Available records Start Marker

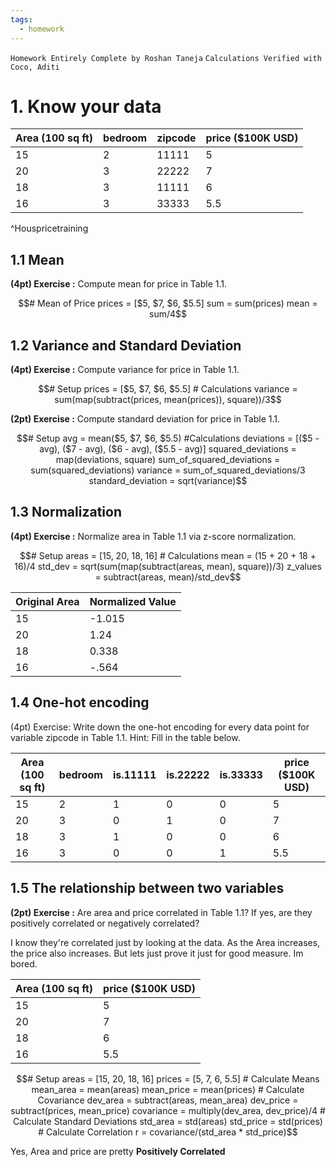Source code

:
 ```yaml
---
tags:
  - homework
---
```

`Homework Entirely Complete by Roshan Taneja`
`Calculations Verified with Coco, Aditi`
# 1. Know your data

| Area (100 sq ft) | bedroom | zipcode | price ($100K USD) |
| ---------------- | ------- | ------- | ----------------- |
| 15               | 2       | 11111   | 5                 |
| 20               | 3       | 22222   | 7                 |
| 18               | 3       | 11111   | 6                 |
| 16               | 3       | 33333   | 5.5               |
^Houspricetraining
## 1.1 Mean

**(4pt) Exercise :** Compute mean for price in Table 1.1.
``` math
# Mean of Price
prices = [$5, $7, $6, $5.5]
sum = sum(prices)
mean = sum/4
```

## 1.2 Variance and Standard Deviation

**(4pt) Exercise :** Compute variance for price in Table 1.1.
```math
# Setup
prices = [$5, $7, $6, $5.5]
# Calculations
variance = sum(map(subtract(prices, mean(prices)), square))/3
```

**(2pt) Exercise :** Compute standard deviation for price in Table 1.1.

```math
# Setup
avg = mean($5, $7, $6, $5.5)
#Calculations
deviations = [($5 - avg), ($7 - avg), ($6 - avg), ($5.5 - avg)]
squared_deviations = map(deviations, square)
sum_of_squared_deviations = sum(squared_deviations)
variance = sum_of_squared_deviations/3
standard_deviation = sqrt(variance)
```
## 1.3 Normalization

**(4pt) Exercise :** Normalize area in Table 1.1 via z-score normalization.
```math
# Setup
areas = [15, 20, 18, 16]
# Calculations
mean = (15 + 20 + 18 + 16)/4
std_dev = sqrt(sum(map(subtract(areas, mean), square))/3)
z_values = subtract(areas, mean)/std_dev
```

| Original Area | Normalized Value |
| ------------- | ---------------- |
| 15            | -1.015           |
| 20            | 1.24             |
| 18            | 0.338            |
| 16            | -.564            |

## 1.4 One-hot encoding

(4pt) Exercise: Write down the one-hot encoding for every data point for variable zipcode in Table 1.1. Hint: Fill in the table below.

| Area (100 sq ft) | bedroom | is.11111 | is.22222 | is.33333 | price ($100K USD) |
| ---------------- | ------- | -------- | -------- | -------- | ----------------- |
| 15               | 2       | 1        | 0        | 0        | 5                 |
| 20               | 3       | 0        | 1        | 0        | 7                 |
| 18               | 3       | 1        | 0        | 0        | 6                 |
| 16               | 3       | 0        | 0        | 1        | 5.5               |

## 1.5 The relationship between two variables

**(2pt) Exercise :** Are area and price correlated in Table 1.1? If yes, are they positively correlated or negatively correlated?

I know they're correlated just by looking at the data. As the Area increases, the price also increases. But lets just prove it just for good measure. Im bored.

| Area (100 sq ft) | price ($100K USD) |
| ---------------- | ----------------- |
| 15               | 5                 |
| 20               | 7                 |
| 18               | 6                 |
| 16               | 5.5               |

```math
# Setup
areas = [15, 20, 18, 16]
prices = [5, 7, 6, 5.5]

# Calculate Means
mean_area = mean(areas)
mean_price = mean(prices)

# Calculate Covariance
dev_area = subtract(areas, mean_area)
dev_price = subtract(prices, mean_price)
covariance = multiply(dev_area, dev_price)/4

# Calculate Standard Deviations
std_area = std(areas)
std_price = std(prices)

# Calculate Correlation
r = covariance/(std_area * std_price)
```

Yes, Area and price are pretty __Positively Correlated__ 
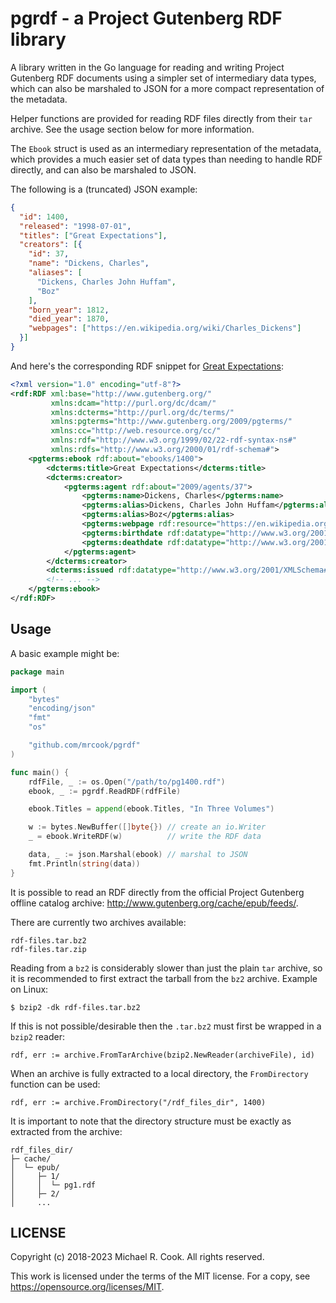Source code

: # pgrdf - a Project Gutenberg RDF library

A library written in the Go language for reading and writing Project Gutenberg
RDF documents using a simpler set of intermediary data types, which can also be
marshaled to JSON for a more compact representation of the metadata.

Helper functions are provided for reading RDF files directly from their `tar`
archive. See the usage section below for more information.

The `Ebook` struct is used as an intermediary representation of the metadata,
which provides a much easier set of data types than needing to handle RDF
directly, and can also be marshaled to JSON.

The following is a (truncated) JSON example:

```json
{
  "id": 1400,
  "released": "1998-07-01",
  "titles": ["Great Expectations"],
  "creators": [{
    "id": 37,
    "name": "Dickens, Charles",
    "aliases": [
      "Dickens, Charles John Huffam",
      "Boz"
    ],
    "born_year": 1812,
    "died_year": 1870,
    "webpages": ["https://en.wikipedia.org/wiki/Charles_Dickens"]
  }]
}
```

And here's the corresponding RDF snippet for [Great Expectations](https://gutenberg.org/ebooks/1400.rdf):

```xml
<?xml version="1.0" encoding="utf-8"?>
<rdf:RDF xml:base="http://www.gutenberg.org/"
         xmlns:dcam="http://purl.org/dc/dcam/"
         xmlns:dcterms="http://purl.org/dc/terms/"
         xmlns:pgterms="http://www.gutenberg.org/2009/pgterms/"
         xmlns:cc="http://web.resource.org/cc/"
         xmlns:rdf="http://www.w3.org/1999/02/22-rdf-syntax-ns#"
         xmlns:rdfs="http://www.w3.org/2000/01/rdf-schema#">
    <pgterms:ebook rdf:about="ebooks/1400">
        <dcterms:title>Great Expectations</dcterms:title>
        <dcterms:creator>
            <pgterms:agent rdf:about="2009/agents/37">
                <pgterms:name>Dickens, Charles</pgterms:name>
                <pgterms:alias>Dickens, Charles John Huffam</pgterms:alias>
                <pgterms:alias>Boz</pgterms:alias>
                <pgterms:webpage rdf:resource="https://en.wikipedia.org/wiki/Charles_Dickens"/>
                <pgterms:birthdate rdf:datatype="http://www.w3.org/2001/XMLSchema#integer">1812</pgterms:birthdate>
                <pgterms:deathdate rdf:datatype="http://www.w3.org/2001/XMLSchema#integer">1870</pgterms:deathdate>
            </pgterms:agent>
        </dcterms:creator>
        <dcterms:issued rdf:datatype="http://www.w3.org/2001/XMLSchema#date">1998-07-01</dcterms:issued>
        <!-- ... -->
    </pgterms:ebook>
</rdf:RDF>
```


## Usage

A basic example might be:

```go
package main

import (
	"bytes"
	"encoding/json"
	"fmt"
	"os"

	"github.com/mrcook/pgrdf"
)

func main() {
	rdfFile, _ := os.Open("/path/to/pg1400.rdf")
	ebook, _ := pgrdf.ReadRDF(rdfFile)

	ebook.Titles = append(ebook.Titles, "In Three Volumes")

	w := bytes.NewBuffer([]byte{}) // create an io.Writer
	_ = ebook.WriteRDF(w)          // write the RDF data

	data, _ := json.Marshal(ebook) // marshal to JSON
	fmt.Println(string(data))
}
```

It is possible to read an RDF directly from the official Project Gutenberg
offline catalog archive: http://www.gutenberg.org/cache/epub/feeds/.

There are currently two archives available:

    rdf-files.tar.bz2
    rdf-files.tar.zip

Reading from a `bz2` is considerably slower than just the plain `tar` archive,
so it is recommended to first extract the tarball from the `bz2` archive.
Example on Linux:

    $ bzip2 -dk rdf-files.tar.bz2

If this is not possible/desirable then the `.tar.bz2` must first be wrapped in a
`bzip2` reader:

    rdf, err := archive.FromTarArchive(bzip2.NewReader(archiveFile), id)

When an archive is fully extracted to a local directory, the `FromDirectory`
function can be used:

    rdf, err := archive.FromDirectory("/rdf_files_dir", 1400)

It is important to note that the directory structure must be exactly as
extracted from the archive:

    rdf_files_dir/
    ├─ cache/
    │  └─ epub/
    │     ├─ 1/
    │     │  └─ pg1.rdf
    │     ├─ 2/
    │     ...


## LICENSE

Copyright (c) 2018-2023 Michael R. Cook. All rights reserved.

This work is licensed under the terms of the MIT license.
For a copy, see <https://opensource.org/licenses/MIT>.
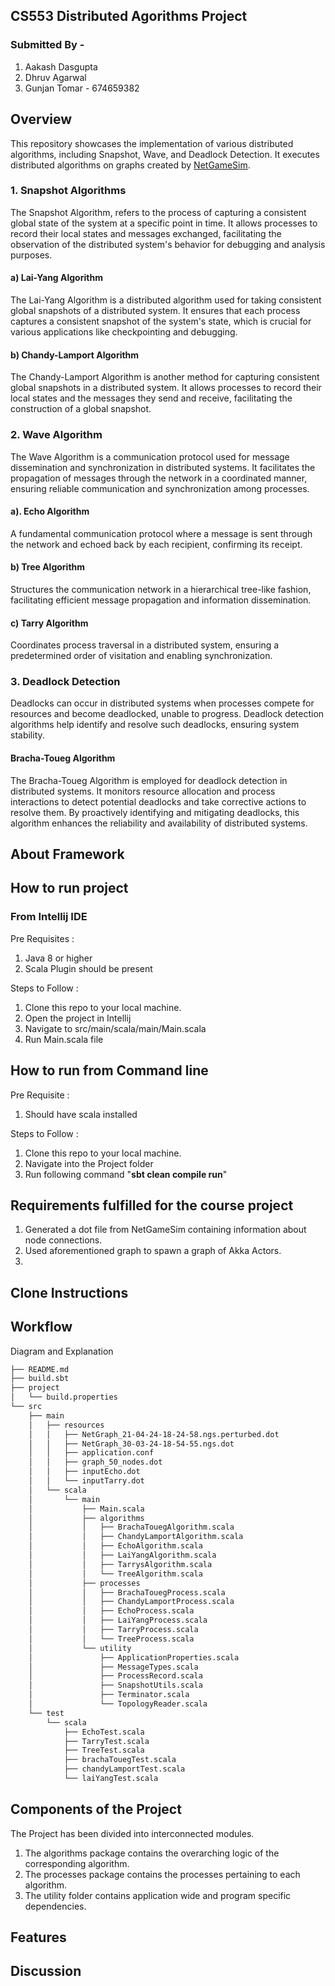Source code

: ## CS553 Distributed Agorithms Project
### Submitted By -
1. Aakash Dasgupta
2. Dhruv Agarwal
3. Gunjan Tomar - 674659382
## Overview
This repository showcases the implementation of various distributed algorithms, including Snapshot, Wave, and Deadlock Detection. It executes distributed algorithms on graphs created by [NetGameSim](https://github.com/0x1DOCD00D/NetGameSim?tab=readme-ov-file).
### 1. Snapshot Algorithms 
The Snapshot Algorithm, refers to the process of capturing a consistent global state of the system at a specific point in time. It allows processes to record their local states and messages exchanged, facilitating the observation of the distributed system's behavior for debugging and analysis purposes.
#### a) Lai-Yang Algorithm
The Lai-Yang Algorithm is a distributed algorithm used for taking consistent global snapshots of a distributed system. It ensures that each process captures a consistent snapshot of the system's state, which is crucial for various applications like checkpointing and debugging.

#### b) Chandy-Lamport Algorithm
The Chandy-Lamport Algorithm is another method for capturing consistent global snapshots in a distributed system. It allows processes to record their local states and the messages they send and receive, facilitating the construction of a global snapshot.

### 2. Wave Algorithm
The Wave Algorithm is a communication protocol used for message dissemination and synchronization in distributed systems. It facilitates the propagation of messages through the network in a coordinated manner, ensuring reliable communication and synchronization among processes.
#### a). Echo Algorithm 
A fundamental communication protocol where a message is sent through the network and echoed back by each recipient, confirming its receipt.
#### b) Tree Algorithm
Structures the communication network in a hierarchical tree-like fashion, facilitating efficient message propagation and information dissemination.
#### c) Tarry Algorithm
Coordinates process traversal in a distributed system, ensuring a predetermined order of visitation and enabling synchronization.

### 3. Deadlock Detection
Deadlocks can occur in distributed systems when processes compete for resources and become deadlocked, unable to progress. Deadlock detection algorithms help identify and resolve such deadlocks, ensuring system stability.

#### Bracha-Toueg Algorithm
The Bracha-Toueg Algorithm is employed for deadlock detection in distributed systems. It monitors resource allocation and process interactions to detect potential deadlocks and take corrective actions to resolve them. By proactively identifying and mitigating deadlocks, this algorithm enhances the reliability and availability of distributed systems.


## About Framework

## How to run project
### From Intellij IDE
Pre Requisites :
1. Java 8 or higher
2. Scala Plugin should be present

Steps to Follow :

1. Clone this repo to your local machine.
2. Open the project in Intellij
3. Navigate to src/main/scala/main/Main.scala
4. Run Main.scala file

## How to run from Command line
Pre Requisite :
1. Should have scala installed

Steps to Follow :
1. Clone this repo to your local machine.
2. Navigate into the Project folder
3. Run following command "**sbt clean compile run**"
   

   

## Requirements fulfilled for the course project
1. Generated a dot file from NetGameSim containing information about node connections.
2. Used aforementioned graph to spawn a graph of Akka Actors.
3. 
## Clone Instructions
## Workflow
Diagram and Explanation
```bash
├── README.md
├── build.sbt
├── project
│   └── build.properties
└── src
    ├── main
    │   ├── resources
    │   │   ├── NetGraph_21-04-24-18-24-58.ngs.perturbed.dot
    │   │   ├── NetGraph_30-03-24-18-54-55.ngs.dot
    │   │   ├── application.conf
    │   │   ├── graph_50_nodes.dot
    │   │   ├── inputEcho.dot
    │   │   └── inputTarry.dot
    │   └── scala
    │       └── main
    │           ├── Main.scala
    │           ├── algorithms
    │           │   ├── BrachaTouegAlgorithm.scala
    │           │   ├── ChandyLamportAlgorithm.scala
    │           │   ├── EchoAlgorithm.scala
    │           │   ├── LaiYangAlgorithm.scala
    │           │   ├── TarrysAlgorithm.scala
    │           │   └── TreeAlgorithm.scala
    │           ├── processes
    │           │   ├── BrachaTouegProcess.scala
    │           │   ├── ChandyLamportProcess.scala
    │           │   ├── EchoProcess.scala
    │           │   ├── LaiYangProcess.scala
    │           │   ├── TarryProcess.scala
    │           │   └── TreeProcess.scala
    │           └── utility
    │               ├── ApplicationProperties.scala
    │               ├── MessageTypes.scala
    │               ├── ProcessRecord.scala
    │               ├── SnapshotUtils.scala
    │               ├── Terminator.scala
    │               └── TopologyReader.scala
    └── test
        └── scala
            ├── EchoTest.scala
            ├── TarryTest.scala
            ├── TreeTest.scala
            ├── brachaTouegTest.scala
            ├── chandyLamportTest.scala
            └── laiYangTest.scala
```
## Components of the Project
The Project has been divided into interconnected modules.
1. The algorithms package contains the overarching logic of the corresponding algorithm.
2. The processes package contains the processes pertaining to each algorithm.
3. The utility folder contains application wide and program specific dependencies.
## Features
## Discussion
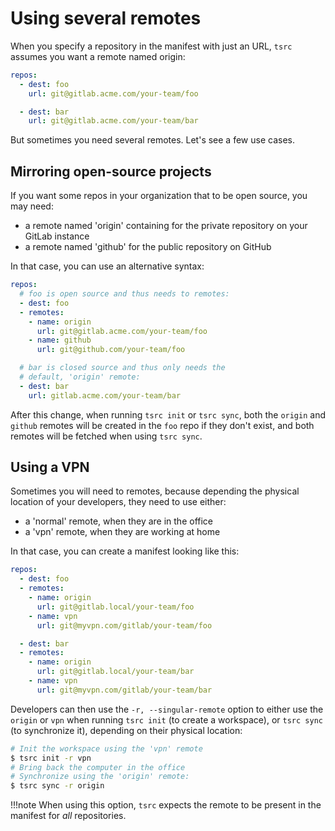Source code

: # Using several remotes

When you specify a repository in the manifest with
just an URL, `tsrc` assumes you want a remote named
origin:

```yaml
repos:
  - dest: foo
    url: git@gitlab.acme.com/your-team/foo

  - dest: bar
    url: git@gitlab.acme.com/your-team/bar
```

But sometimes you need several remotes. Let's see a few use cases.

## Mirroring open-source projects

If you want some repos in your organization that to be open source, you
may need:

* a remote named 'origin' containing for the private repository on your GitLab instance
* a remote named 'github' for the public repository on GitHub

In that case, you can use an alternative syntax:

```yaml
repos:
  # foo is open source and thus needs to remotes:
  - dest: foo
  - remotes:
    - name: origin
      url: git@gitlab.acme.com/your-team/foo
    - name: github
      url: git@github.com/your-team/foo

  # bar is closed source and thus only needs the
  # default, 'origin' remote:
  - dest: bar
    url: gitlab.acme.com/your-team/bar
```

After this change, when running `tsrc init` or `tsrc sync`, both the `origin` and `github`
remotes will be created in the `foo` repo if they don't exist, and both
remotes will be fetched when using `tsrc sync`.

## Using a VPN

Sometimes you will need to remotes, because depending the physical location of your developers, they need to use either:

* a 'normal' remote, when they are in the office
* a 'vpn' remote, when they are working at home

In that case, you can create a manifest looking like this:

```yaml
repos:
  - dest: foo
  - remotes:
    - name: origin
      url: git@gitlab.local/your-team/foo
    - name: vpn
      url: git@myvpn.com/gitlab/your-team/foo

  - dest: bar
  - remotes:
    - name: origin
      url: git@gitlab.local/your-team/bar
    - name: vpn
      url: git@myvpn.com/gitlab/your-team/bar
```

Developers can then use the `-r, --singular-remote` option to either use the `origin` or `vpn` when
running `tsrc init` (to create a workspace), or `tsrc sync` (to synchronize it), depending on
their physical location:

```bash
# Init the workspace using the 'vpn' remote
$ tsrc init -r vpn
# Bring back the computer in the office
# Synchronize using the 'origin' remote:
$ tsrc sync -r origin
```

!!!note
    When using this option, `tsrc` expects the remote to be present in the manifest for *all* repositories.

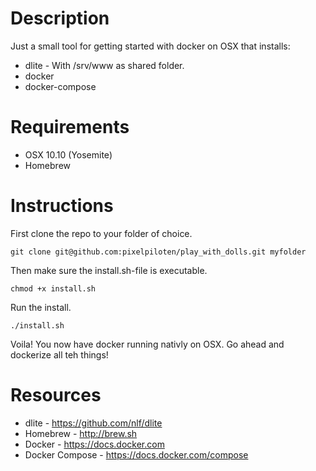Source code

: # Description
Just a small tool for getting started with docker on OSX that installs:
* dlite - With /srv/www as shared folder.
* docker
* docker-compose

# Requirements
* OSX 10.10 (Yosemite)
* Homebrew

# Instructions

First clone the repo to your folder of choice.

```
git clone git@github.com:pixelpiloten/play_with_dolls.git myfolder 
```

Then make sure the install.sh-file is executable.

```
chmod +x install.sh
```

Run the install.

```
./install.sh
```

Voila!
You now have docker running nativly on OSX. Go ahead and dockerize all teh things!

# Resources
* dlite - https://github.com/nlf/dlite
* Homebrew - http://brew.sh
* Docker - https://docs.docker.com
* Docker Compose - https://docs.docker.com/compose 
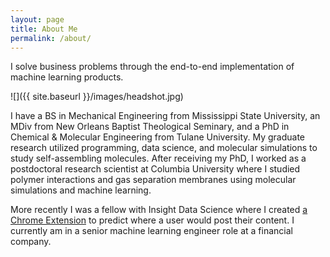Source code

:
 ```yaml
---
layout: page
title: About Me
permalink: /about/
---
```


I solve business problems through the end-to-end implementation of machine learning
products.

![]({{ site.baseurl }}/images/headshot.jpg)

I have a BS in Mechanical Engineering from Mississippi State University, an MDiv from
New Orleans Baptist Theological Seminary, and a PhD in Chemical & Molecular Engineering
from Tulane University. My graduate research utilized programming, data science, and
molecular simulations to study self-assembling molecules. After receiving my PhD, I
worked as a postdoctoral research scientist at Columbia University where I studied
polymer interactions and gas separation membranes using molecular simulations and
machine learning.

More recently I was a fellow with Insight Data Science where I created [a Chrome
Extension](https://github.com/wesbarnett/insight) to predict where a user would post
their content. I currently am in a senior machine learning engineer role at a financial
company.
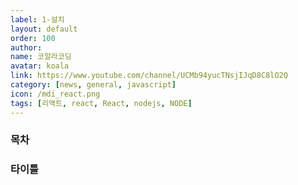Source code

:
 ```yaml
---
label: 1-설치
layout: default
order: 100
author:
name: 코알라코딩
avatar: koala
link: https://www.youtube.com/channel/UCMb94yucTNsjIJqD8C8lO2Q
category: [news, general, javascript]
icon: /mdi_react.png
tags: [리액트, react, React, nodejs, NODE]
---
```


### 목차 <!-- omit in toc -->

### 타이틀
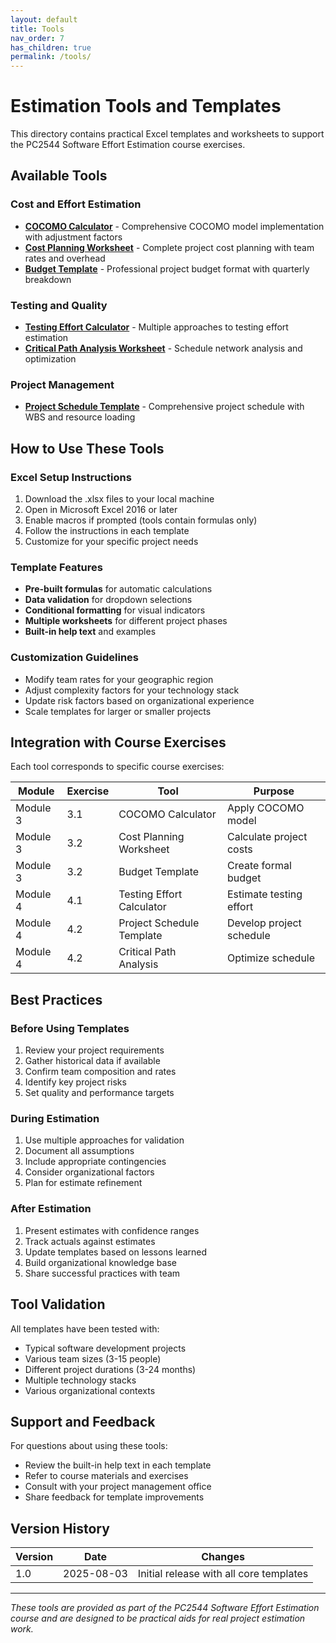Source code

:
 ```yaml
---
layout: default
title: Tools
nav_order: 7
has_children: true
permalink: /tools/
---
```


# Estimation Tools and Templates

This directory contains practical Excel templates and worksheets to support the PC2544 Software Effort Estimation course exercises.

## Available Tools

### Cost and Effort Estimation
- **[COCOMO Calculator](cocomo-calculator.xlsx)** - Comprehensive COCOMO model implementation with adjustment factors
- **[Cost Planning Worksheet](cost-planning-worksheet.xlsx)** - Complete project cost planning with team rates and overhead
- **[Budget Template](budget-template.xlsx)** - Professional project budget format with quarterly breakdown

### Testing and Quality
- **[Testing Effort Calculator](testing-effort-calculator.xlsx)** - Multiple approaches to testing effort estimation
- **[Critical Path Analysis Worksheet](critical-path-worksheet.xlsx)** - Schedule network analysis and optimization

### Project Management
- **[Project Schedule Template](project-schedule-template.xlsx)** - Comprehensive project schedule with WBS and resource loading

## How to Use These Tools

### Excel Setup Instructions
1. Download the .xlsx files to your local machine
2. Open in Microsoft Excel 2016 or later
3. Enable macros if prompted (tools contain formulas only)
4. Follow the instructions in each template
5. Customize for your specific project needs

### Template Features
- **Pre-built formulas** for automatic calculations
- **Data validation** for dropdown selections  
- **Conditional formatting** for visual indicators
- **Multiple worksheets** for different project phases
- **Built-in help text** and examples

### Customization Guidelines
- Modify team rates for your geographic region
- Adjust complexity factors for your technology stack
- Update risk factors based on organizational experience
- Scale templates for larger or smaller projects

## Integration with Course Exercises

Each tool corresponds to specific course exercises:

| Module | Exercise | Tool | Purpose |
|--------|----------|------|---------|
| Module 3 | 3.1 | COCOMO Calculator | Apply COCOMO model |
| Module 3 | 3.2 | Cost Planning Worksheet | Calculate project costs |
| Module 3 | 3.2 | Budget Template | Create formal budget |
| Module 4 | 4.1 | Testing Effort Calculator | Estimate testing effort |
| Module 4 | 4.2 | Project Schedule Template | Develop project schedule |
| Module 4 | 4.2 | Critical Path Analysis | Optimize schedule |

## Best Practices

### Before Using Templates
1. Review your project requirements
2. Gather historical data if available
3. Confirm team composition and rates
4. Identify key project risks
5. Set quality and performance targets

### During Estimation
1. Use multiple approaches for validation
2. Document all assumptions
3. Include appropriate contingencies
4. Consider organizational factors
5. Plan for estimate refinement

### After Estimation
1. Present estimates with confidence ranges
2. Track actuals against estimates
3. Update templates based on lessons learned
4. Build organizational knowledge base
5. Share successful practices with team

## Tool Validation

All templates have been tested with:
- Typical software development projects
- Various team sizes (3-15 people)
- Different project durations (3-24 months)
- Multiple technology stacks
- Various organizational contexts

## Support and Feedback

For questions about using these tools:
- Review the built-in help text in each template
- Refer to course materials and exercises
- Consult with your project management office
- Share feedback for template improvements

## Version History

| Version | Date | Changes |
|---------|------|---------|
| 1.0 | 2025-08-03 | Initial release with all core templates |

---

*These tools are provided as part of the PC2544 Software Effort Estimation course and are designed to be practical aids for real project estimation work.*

Available records End Marker

Your objective. Set down precisely the lines above between the line holding "All templates have" and the line holding "- Refer to course materials and exercises", inclusive, and nothing beyond them.

Response.
All templates have been tested with:
- Typical software development projects
- Various team sizes (3-15 people)
- Different project durations (3-24 months)
- Multiple technology stacks
- Various organizational contexts

## Support and Feedback

For questions about using these tools:
- Review the built-in help text in each template
- Refer to course materials and exercises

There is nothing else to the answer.